Acreage Holdings Inc. (CSE: ACRG.A.U, ACRG.B.U) (OTCQX: ACRHF, ACRDF) reported its third-quarter financial results, revealing a mixed performance on a revenue dip.
The company, which has been preparing to be absorbed by Canopy USA, the American arm of Canadian producer Canopy Growth, reported a slight decline in consolidated revenue, marking $56.5 million, an 8% fall from the previous year.
Acreage’s gross margin stood at 38%, a figure that would rise to 41% excluding non-cash inventory adjustments. However, the company faced a net loss of $7.9 million during the quarter, which was still better than the $25 million net loss in the same period last year.

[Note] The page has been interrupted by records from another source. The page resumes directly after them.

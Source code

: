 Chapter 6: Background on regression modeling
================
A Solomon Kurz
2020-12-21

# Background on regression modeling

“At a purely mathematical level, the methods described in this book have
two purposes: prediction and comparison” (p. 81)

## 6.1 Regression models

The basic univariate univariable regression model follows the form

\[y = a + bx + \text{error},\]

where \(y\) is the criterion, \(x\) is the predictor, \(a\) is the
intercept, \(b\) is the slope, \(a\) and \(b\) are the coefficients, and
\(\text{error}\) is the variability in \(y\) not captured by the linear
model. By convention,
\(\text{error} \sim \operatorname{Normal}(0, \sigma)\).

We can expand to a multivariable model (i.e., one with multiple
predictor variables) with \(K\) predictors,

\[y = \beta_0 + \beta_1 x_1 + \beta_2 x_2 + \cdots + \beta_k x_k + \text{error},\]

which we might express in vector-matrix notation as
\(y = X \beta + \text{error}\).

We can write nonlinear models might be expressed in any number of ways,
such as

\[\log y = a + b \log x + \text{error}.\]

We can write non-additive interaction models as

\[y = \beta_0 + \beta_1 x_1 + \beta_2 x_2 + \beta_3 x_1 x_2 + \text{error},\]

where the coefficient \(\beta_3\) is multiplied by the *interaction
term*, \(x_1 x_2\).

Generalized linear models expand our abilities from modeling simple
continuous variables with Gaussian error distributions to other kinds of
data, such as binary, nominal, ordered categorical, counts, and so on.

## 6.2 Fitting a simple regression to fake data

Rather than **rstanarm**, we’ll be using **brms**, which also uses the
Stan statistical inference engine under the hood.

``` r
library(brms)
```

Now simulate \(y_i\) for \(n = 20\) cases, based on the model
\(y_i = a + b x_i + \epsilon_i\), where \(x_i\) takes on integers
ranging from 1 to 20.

Overall, the company saw a big rise in sales in Connecticut, with a year-over-year growth of 27%. The Botanist Danbury, one of its stores in Connecticut, recorded a 64% sales increase. Similarly, in New Jersey, the company experienced a 34% rise in sales compared to the same period last year, signaling strong market performance in these states.
“The playbook we have created from our experiences launching adult-use sales in Connecticut and New Jersey will benefit us greatly as our other core markets begin to adopt adult-use regulations,” CEO Dennis Curran, , who took the reins in July after a C-suite shuffle, said in a statement.
“With the adult-use market finally beginning to open in New York, and the recent vote for adult-use legalization in Ohio, we are readying our operations for increased output and innovation to continue differentiating our offering in anticipation of the long-term growth potential these markets offer.
Strategic initiatives marked the quarter for Acreage, with the company making headway in its expansion and product diversification efforts. That included starting construction on a new dispensary in Connecticut and nearing completion of a an infrastructure project in New Jersey. The company also introduced its Superflux brand in New Jersey and new product launches in New York and Illinois.
The year-over-year revenue decrease was primarily attributed to market price compression, though partially offset by revenue growth in New Jersey and Connecticut. Acreage also achieved a notable 37% reduction in total operating expenses, mainly due to lower general and administrative costs.